= July 7 Patriot Front =

The July 7 Patriot Front (Frente Patriota 7 de Julio) or July 7 Movement, is a subversive right-wing paramilitary movement of Costa Rica that operated for several months in the northern part of the country advocating for a coup d'état against the President of Costa Rica Carlos Alvarado Quesada and the Legislative Assembly. The group came to public notice after a Facebook video was widely shared in which masked and armed members called for the overthrowing of Costa Rica's government. Judicial authorities reacted and the Organismo de Investigación Judicial quickly identified the spokesperson's voice and location, arresting three suspects all with previous convictions for various crimes.

==Video==
On July 7, 2019, the group released a video on social media taking advantage of a pro-government demonstration that same day, and congratulating the focus of trade unions and student protests in recent days. Who allegedly would be the group's leader Alvaro Sequeira Mendiola calls on the Public Force and the general population to take up arms against the government of Carlos Alvarado Quesada and the deputies of the Legislative Assembly of Costa Rica, threatening to send the former into exile not to resign voluntarily.

The video was condemned both by the President of the Republic, Carlos Alvarado, and by the main opposition party, the National Liberation Party. However, others such as the lawyer and right-wing presidential candidate Juan Diego Castro rejected the veracity of the video and accused the government of being behind it, claims that were proven false.

==Captures==

The government of Costa Rica filed an official complaint with the Public Prosecutor for the crimes of sedition and mutiny, contemplated in the Costa Rican Criminal Code as creditors of sentences of up to four years in prison. In a joint work of the Ministry of Public Security by Michael Soto Rojas, the Directorate of Intelligence and Security led by Eduardo Trejos Lalli and the Judicial Investigation Agency directed by Wálter Espinoza, it was possible to identify by voice the authors of the video, who had a criminal record. The group was coordinated through a WhatsApp group.

The video was recorded in La Españolita de Santa Rita in a farm and Christian center called "La Trinidad" belonging to Masís and used as a place for religious meetings.

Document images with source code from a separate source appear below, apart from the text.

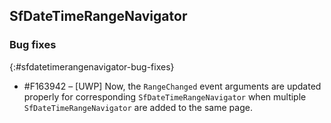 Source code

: ## SfDateTimeRangeNavigator

### Bug fixes
{:#sfdatetimerangenavigator-bug-fixes}

* \#F163942 – [UWP] Now, the `RangeChanged` event arguments are updated properly for corresponding `SfDateTimeRangeNavigator` when multiple `SfDateTimeRangeNavigator` are added to the same page.
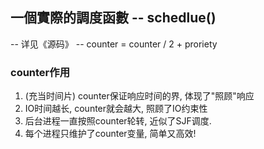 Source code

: ## 一個實際的調度函數 -- schedlue()

-- 详见《源码》
-- counter = counter / 2 + proriety

### counter作用
1. (充当时间片) counter保证响应时间的界, 体现了"照顾"响应
2. IO时间越长, counter就会越大, 照顾了IO约束性
3. 后台进程一直按照counter轮转, 近似了SJF调度. 
4. 每个进程只维护了counter变量, 简单又高效! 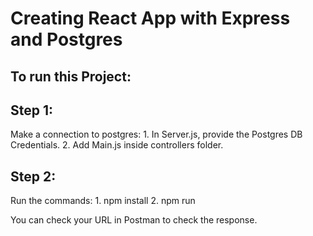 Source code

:# Creating React App with Express and Postgres

## To run this Project:

## Step 1:
Make a connection to postgres:
    1. In Server.js, provide the Postgres DB Credentials.
    2. Add Main.js inside controllers folder.

## Step 2:
Run the commands:
    1. npm install
    2. npm run

You can check your URL in Postman to check the response.
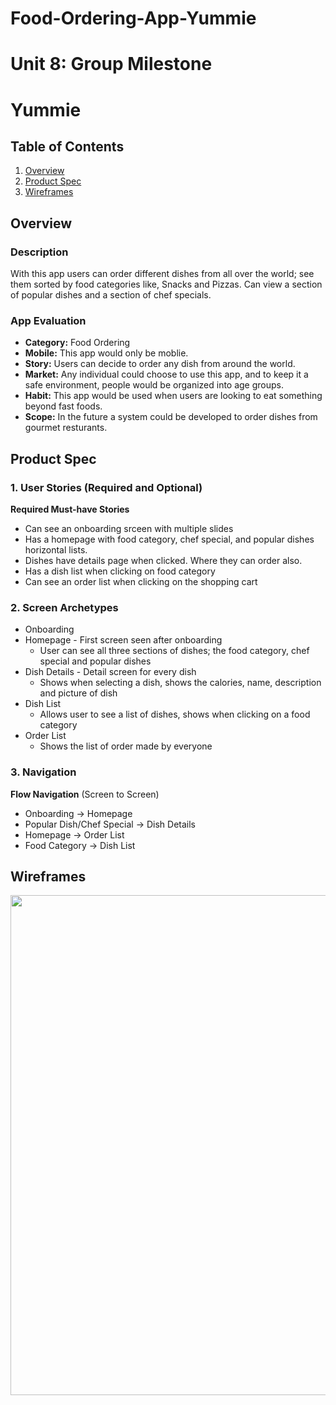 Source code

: # Food-Ordering-App-Yummie
Unit 8: Group Milestone
===

# Yummie

## Table of Contents
1. [Overview](#Overview)
1. [Product Spec](#Product-Spec)
1. [Wireframes](#Wireframes)

## Overview
### Description
With this app users can order different dishes from all over the world; see them sorted by food categories like, Snacks and Pizzas. Can view a section of popular dishes and a section of chef specials. 

### App Evaluation
- **Category:** Food Ordering
- **Mobile:** This app would only be moblie. 
- **Story:** Users can decide to order any dish from around the world. 
- **Market:** Any individual could choose to use this app, and to keep it a safe environment, people would be organized into age groups.
- **Habit:** This app would be used when users are looking to eat something beyond fast foods.
- **Scope:** In the future a system could be developed to order dishes from gourmet resturants. 

## Product Spec
### 1. User Stories (Required and Optional)

**Required Must-have Stories**

* Can see an onboarding srceen with multiple slides
* Has a homepage with food category, chef special, and popular dishes horizontal lists. 
* Dishes have details page when clicked. Where they can order also.
* Has a dish list when clicking on food category
* Can see an order list when clicking on the shopping cart

### 2. Screen Archetypes

* Onboarding
* Homepage - First screen seen after onboarding
   * User can see all three sections of dishes; the food category, chef special and popular dishes  
* Dish Details - Detail screen for every dish
   * Shows when selecting a dish, shows the calories, name, description and picture of dish
* Dish List 
   * Allows user to see a list of dishes, shows when clicking on a food category
* Order List
   * Shows the list of order made by everyone 


### 3. Navigation

**Flow Navigation** (Screen to Screen)
* Onboarding -> Homepage
* Popular Dish/Chef Special -> Dish Details
* Homepage -> Order List 
* Food Category -> Dish List

## Wireframes
<img src="https://i.imgur.com/9CrjH1K.jpg" width=800><br>


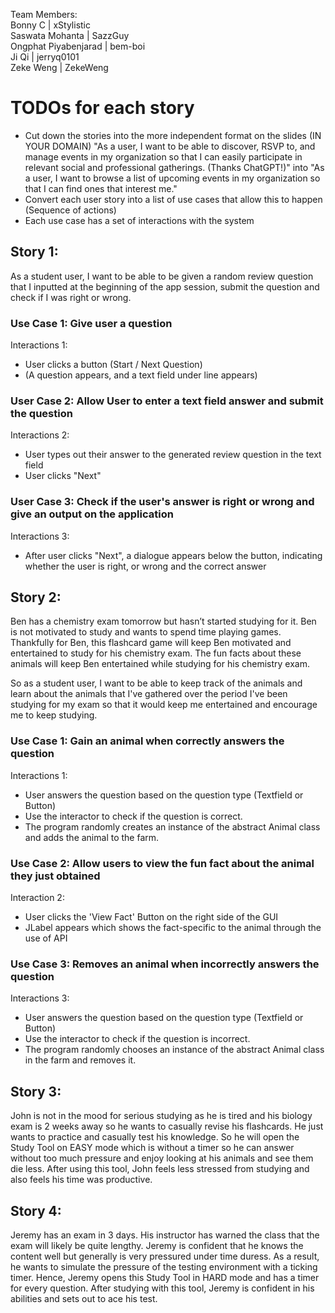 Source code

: Team Members: \
Bonny C | xStylistic \
Saswata Mohanta | SazzGuy \
Ongphat Piyabenjarad | bem-boi \
Ji Qi | jerryq0101 \
Zeke Weng | ZekeWeng

# TODOs for each story
- Cut down the stories into the more independent format on the slides (IN YOUR DOMAIN)
"As a user, I want to be able to discover, RSVP to, and manage events in
my organization so that I can easily participate in relevant social and
professional gatherings. (Thanks ChatGPT!)" into "As a user, I want to browse a list of upcoming events in my organization so
that I can find ones that interest me."
- Convert each user story into a list of use cases that allow this to happen (Sequence of actions)
- Each use case has a set of interactions with the system 


## Story 1:
As a student user, I want to be able to be given a random review question that I inputted at the beginning of the app session, submit the question and check if I was right or wrong.

### Use Case 1: Give user a question
Interactions 1: 
* User clicks a button (Start / Next Question)
* (A question appears, and a text field under line appears)
### User Case 2: Allow User to enter a text field answer and submit the question
Interactions 2:
* User types out their answer to the generated review question in the text field
* User clicks "Next" 
### User Case 3: Check if the user's answer is right or wrong and give an output on the application
Interactions 3:
* After user clicks "Next", a dialogue appears below the button, indicating whether the user is right, or wrong and the correct answer

## Story 2:
Ben has a chemistry exam tomorrow but hasn’t started studying for it. Ben is not motivated to study and wants to spend time playing games. 
Thankfully for Ben, this flashcard game will keep Ben motivated and entertained to study for his chemistry exam. The fun facts about these 
animals will keep Ben entertained while studying for his chemistry exam.

So as a student user, I want to be able to keep track of the animals and learn about the animals that I've gathered over the period I've been 
studying for my exam so that it would keep me entertained and encourage me to keep studying. 

### Use Case 1: Gain an animal when correctly answers the question
Interactions 1:
* User answers the question based on the question type (Textfield or Button)
* Use the interactor to check if the question is correct.
* The program randomly creates an instance of the abstract Animal class and adds the animal to the farm.
### Use Case 2: Allow users to view the fun fact about the animal they just obtained
Interaction 2:
* User clicks the 'View Fact' Button on the right side of the GUI
* JLabel appears which shows the fact-specific to the animal through the use of API
### Use Case 3: Removes an animal when incorrectly answers the question
Interactions 3:
* User answers the question based on the question type (Textfield or Button)
* Use the interactor to check if the question is incorrect.
* The program randomly chooses an instance of the abstract Animal class in the farm and removes it.
  

## Story 3:
John is not in the mood for serious studying as he is tired and his biology exam is 2 weeks away so he wants to 
casually revise his flashcards. He just wants to practice and casually test his knowledge. So he will open the Study 
Tool on EASY mode which is without a timer so he can answer without too much pressure and enjoy looking at his animals 
and see them die less. After using this tool, John feels less stressed from studying and also feels his time was 
productive.

## Story 4:
Jeremy has an exam in 3 days. His instructor has warned the class that the exam will likely be quite lengthy. Jeremy is confident that he knows the content well but generally is very pressured under time duress. As a result, he wants to simulate the pressure of the testing environment with a ticking timer. Hence, Jeremy opens this Study Tool in HARD mode and has a timer for every question. After studying with this tool, Jeremy is confident in his abilities and sets out to ace his test.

Mendiola who is known by the alias "Captain Carabina" and "Captain Miguel" has a long-lasting activity in subversive groups including the terrorist organization "Armed Wing of the People" and was a candidate for mayor of Aserrí in the far-right Evangelical Christian party Costa Rican Renewal. Mendiola has a pending sentence of twelve years in prison for illicit association, fraud and illegal carrying of arms. His stepson and co-accused Jeffrey Gabriel Fernández Ramírez has a record of deprivation of liberty, damages and attempted homicide. Masís, who supplied the premises where they met and where explosives, weapons and drugs were found, was previously convicted for his crimes as commander of the Cobra Command that killed two indigenous peasants and raped two women of the same ethnic group. He was arrested while on his property with Costa Rican pro-Palestinian activist Tatiana Gamboa Freer who rose to fame for his expulsion from Israel. Gamboa is not included among the suspects of belonging to the group. Masís had to be hospitalized due to health problems caused by the tension during the raid and arrest.

The suspects were given three months of preventive detention as requested by the Office of Drug Trafficking and Related Offenses.